In our study, the overall proportions of genetic ancestry were consistent with those from published data, which demonstrate that Hispanic and Latino populations have high admixture of predominately European, African, and Native American ancestry32. We observed minimal variation in MC1R risk according to genetic ancestry among Hispanics of Puerto Rican heritage. Our findings suggest that MC1R variants are relevant to a diverse population and that even among populations with less European and stronger African or Native American genetic ancestry there may be carriers of alleles conferring elevated risk. Furthermore, these data reinforce the need for future research on the varied functional impact of MC1R variants according to population subgroups that are genetically and geographically diverse31.

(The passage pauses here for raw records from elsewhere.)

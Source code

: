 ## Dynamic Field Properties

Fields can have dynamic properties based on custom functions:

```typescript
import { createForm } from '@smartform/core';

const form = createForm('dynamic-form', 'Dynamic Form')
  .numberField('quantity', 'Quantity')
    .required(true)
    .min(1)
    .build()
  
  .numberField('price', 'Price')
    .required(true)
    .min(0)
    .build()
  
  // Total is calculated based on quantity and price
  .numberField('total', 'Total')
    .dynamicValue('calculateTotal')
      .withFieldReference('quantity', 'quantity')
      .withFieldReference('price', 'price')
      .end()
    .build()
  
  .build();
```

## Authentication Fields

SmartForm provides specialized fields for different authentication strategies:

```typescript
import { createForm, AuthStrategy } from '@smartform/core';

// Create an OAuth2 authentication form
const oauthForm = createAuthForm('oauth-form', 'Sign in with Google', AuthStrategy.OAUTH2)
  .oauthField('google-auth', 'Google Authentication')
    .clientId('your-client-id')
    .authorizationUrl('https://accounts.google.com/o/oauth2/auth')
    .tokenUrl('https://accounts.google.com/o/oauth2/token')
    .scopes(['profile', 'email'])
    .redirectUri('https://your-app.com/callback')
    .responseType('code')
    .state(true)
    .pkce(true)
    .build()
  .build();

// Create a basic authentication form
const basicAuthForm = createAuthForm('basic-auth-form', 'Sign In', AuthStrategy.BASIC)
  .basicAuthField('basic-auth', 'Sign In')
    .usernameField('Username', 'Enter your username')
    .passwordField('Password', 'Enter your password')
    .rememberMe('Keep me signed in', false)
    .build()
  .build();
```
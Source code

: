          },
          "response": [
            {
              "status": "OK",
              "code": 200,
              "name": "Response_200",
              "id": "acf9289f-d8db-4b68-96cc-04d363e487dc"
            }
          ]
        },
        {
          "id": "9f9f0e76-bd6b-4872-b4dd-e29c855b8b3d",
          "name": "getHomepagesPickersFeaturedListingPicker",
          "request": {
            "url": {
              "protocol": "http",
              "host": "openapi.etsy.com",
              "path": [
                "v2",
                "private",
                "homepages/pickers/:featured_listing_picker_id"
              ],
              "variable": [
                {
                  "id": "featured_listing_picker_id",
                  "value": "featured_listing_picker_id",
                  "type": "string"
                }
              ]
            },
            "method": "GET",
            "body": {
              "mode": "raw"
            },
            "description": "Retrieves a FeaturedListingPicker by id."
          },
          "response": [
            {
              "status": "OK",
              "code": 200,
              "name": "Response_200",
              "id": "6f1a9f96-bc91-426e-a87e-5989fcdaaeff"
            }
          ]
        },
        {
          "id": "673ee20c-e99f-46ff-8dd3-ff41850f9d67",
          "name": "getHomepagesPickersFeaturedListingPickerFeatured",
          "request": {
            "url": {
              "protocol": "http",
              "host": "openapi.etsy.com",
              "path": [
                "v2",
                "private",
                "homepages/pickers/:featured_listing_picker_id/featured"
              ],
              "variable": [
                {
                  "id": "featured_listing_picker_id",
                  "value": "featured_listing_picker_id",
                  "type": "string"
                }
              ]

Several studies among non-Hispanics have shown that genetic variation at MC1R is associated with melanoma risk independent of traditional phenotypic characteristics (e.g. hair and skin color) and that MC1R may even confer higher risk among individuals with a darker phenotype than among those with a lighter phenotype21,27,28. However, to the best of our knowledge, studies of associations between MC1R and skin cancer risk in Hispanic populations are lacking. Some studies have reported on the prevalence of some MC1R risk variants in Hispanic and Latinx sub-groups such as Mexican-American, Uruguayan and Brazilian, but most have either focused on populations at elevated risk of melanoma due to personal/family disease history33,34 or they were conducted in the context of other diseases, such as depression35,36. One recent study set in New Mexico reported carriage of a medium or high risk MC1R variant in 63% of enrolled Hispanics37. Some studies have examined associations between MC1R variation and genetic ancestry38,39, but there appears to be limited research that also incorporates pigmentation characteristics in Hispanic populations. Our findings contribute novel evidence on the association between MC1R variation and pigmentation characteristics in Hispanics who were not selected to participate on the basis of their personal or family history of melanoma (or non-melanoma skin cancers).

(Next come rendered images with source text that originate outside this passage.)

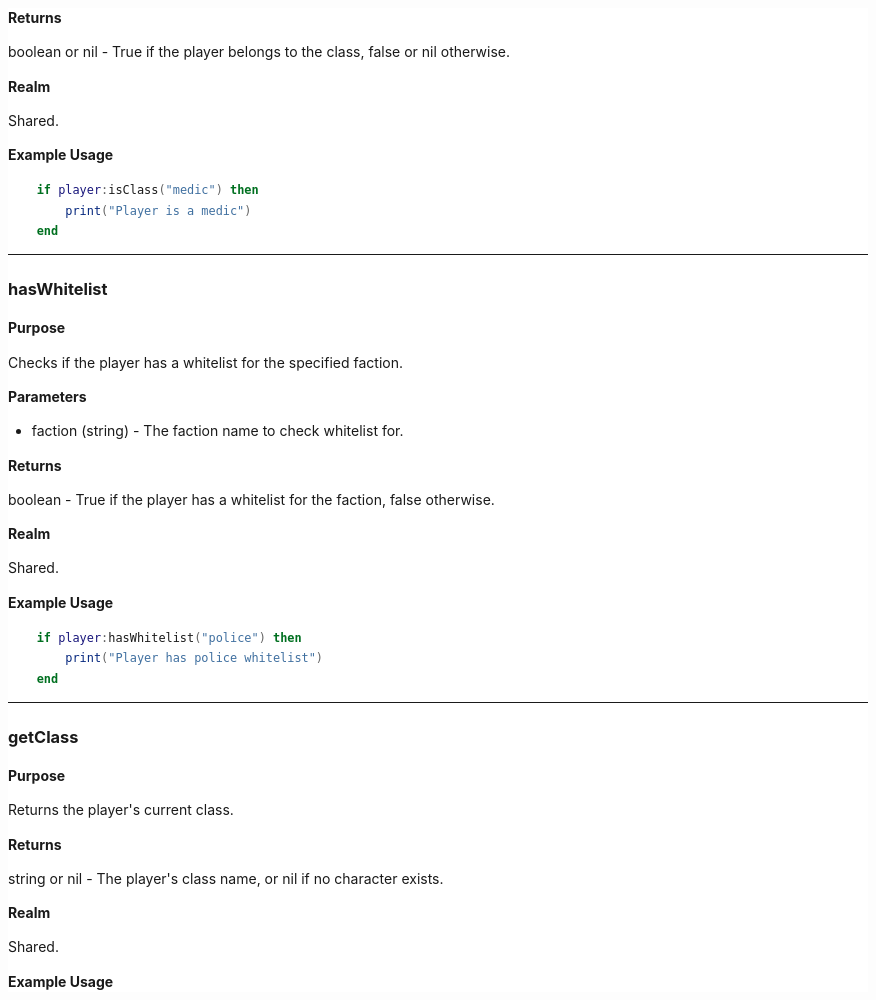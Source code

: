 **Returns**

boolean or nil - True if the player belongs to the class, false or nil otherwise.

**Realm**

Shared.

**Example Usage**

```lua
    if player:isClass("medic") then
        print("Player is a medic")
    end
```

---

### hasWhitelist

**Purpose**

Checks if the player has a whitelist for the specified faction.

**Parameters**

* faction (string) - The faction name to check whitelist for.

**Returns**

boolean - True if the player has a whitelist for the faction, false otherwise.

**Realm**

Shared.

**Example Usage**

```lua
    if player:hasWhitelist("police") then
        print("Player has police whitelist")
    end
```

---

### getClass

**Purpose**

Returns the player's current class.

**Returns**

string or nil - The player's class name, or nil if no character exists.

**Realm**

Shared.

**Example Usage**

The belief that darker skin pigmentation is infallibly protective against skin cancer can serve as a barrier to Hispanics undertaking, and receiving education in, prevention and early detection behaviors16. As expected, the majority of participants in our study who completed the questionnaire reported darker phenotypic characteristics. Among those who reported moderate to strong tanning ability, 53% carried either medium or high MC1R risk variants, and this group particularly stands to benefit from receiving information on their MC1R genotype as it may change their perceived skin cancer risk (from lower to higher). High uptake and interest in MC1R testing among Hispanics has previously been demonstrated18, and the impact of receiving such genetics-based skin cancer risk information on behavioral, psycho-social and ethical outcomes is being investigated in ongoing trials in Hispanic and broader population contexts40,41. Additionally, our findings indicate a need for further research on the pathways and attributable risk of MC1R variants in individuals with sun resistant phenotypes.

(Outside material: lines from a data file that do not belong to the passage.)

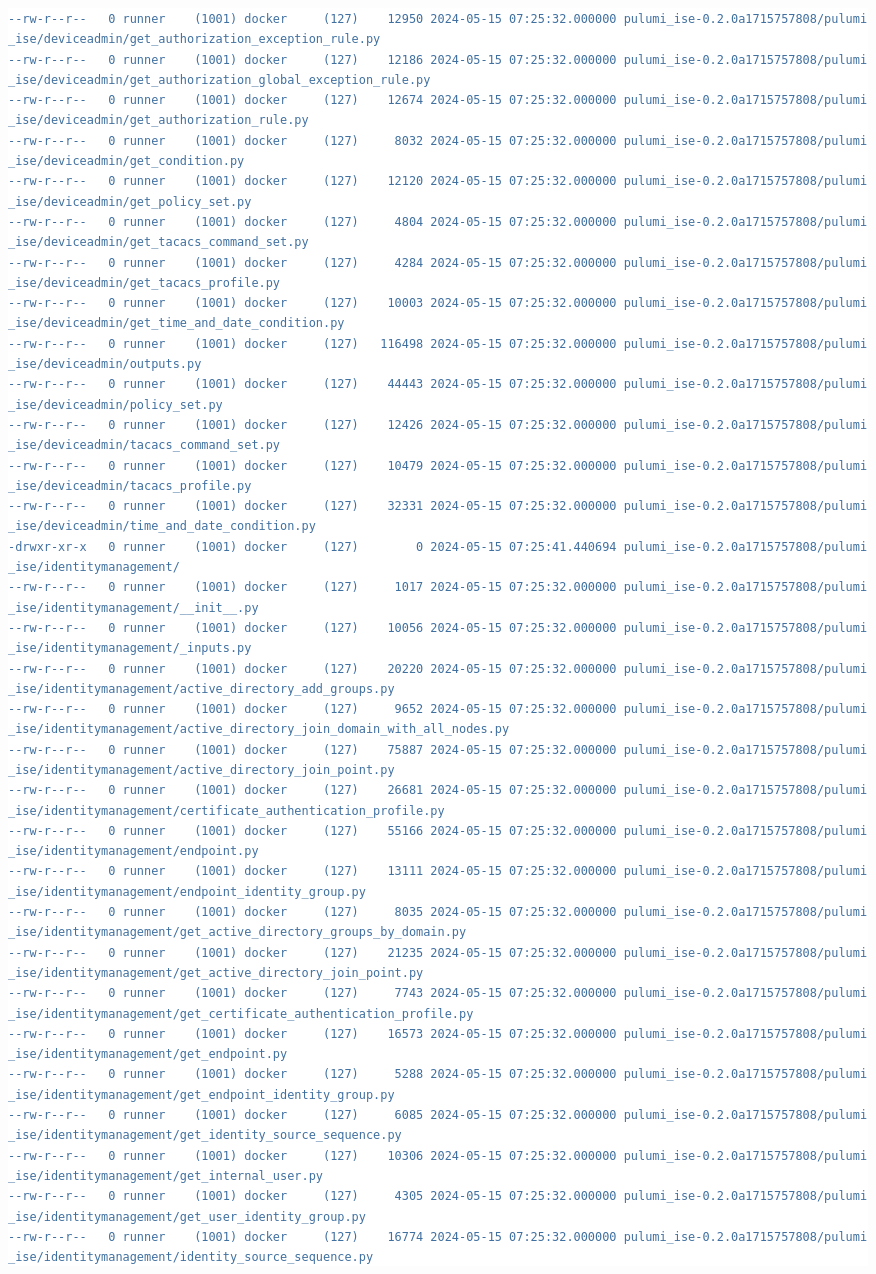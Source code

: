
 ```diff
--rw-r--r--   0 runner    (1001) docker     (127)    12950 2024-05-15 07:25:32.000000 pulumi_ise-0.2.0a1715757808/pulumi_ise/deviceadmin/get_authorization_exception_rule.py
--rw-r--r--   0 runner    (1001) docker     (127)    12186 2024-05-15 07:25:32.000000 pulumi_ise-0.2.0a1715757808/pulumi_ise/deviceadmin/get_authorization_global_exception_rule.py
--rw-r--r--   0 runner    (1001) docker     (127)    12674 2024-05-15 07:25:32.000000 pulumi_ise-0.2.0a1715757808/pulumi_ise/deviceadmin/get_authorization_rule.py
--rw-r--r--   0 runner    (1001) docker     (127)     8032 2024-05-15 07:25:32.000000 pulumi_ise-0.2.0a1715757808/pulumi_ise/deviceadmin/get_condition.py
--rw-r--r--   0 runner    (1001) docker     (127)    12120 2024-05-15 07:25:32.000000 pulumi_ise-0.2.0a1715757808/pulumi_ise/deviceadmin/get_policy_set.py
--rw-r--r--   0 runner    (1001) docker     (127)     4804 2024-05-15 07:25:32.000000 pulumi_ise-0.2.0a1715757808/pulumi_ise/deviceadmin/get_tacacs_command_set.py
--rw-r--r--   0 runner    (1001) docker     (127)     4284 2024-05-15 07:25:32.000000 pulumi_ise-0.2.0a1715757808/pulumi_ise/deviceadmin/get_tacacs_profile.py
--rw-r--r--   0 runner    (1001) docker     (127)    10003 2024-05-15 07:25:32.000000 pulumi_ise-0.2.0a1715757808/pulumi_ise/deviceadmin/get_time_and_date_condition.py
--rw-r--r--   0 runner    (1001) docker     (127)   116498 2024-05-15 07:25:32.000000 pulumi_ise-0.2.0a1715757808/pulumi_ise/deviceadmin/outputs.py
--rw-r--r--   0 runner    (1001) docker     (127)    44443 2024-05-15 07:25:32.000000 pulumi_ise-0.2.0a1715757808/pulumi_ise/deviceadmin/policy_set.py
--rw-r--r--   0 runner    (1001) docker     (127)    12426 2024-05-15 07:25:32.000000 pulumi_ise-0.2.0a1715757808/pulumi_ise/deviceadmin/tacacs_command_set.py
--rw-r--r--   0 runner    (1001) docker     (127)    10479 2024-05-15 07:25:32.000000 pulumi_ise-0.2.0a1715757808/pulumi_ise/deviceadmin/tacacs_profile.py
--rw-r--r--   0 runner    (1001) docker     (127)    32331 2024-05-15 07:25:32.000000 pulumi_ise-0.2.0a1715757808/pulumi_ise/deviceadmin/time_and_date_condition.py
-drwxr-xr-x   0 runner    (1001) docker     (127)        0 2024-05-15 07:25:41.440694 pulumi_ise-0.2.0a1715757808/pulumi_ise/identitymanagement/
--rw-r--r--   0 runner    (1001) docker     (127)     1017 2024-05-15 07:25:32.000000 pulumi_ise-0.2.0a1715757808/pulumi_ise/identitymanagement/__init__.py
--rw-r--r--   0 runner    (1001) docker     (127)    10056 2024-05-15 07:25:32.000000 pulumi_ise-0.2.0a1715757808/pulumi_ise/identitymanagement/_inputs.py
--rw-r--r--   0 runner    (1001) docker     (127)    20220 2024-05-15 07:25:32.000000 pulumi_ise-0.2.0a1715757808/pulumi_ise/identitymanagement/active_directory_add_groups.py
--rw-r--r--   0 runner    (1001) docker     (127)     9652 2024-05-15 07:25:32.000000 pulumi_ise-0.2.0a1715757808/pulumi_ise/identitymanagement/active_directory_join_domain_with_all_nodes.py
--rw-r--r--   0 runner    (1001) docker     (127)    75887 2024-05-15 07:25:32.000000 pulumi_ise-0.2.0a1715757808/pulumi_ise/identitymanagement/active_directory_join_point.py
--rw-r--r--   0 runner    (1001) docker     (127)    26681 2024-05-15 07:25:32.000000 pulumi_ise-0.2.0a1715757808/pulumi_ise/identitymanagement/certificate_authentication_profile.py
--rw-r--r--   0 runner    (1001) docker     (127)    55166 2024-05-15 07:25:32.000000 pulumi_ise-0.2.0a1715757808/pulumi_ise/identitymanagement/endpoint.py
--rw-r--r--   0 runner    (1001) docker     (127)    13111 2024-05-15 07:25:32.000000 pulumi_ise-0.2.0a1715757808/pulumi_ise/identitymanagement/endpoint_identity_group.py
--rw-r--r--   0 runner    (1001) docker     (127)     8035 2024-05-15 07:25:32.000000 pulumi_ise-0.2.0a1715757808/pulumi_ise/identitymanagement/get_active_directory_groups_by_domain.py
--rw-r--r--   0 runner    (1001) docker     (127)    21235 2024-05-15 07:25:32.000000 pulumi_ise-0.2.0a1715757808/pulumi_ise/identitymanagement/get_active_directory_join_point.py
--rw-r--r--   0 runner    (1001) docker     (127)     7743 2024-05-15 07:25:32.000000 pulumi_ise-0.2.0a1715757808/pulumi_ise/identitymanagement/get_certificate_authentication_profile.py
--rw-r--r--   0 runner    (1001) docker     (127)    16573 2024-05-15 07:25:32.000000 pulumi_ise-0.2.0a1715757808/pulumi_ise/identitymanagement/get_endpoint.py
--rw-r--r--   0 runner    (1001) docker     (127)     5288 2024-05-15 07:25:32.000000 pulumi_ise-0.2.0a1715757808/pulumi_ise/identitymanagement/get_endpoint_identity_group.py
--rw-r--r--   0 runner    (1001) docker     (127)     6085 2024-05-15 07:25:32.000000 pulumi_ise-0.2.0a1715757808/pulumi_ise/identitymanagement/get_identity_source_sequence.py
--rw-r--r--   0 runner    (1001) docker     (127)    10306 2024-05-15 07:25:32.000000 pulumi_ise-0.2.0a1715757808/pulumi_ise/identitymanagement/get_internal_user.py
--rw-r--r--   0 runner    (1001) docker     (127)     4305 2024-05-15 07:25:32.000000 pulumi_ise-0.2.0a1715757808/pulumi_ise/identitymanagement/get_user_identity_group.py
--rw-r--r--   0 runner    (1001) docker     (127)    16774 2024-05-15 07:25:32.000000 pulumi_ise-0.2.0a1715757808/pulumi_ise/identitymanagement/identity_source_sequence.py
```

This pilot study demonstrated that risk information based on MC1R genetic variants may be relevant to a diverse, Hispanic population and could inform skin cancer risk assessment, prevention and early detection recommendations in this setting. Our findings further highlight the need to ensure that prevention and early detection recommendations are inclusive of populations with low risk phenotypic characteristics alongside general population strategies, and the need for research on the pathways and risk of MC1R variants in groups with diverse genetic ancestry and phenotypic characteristics.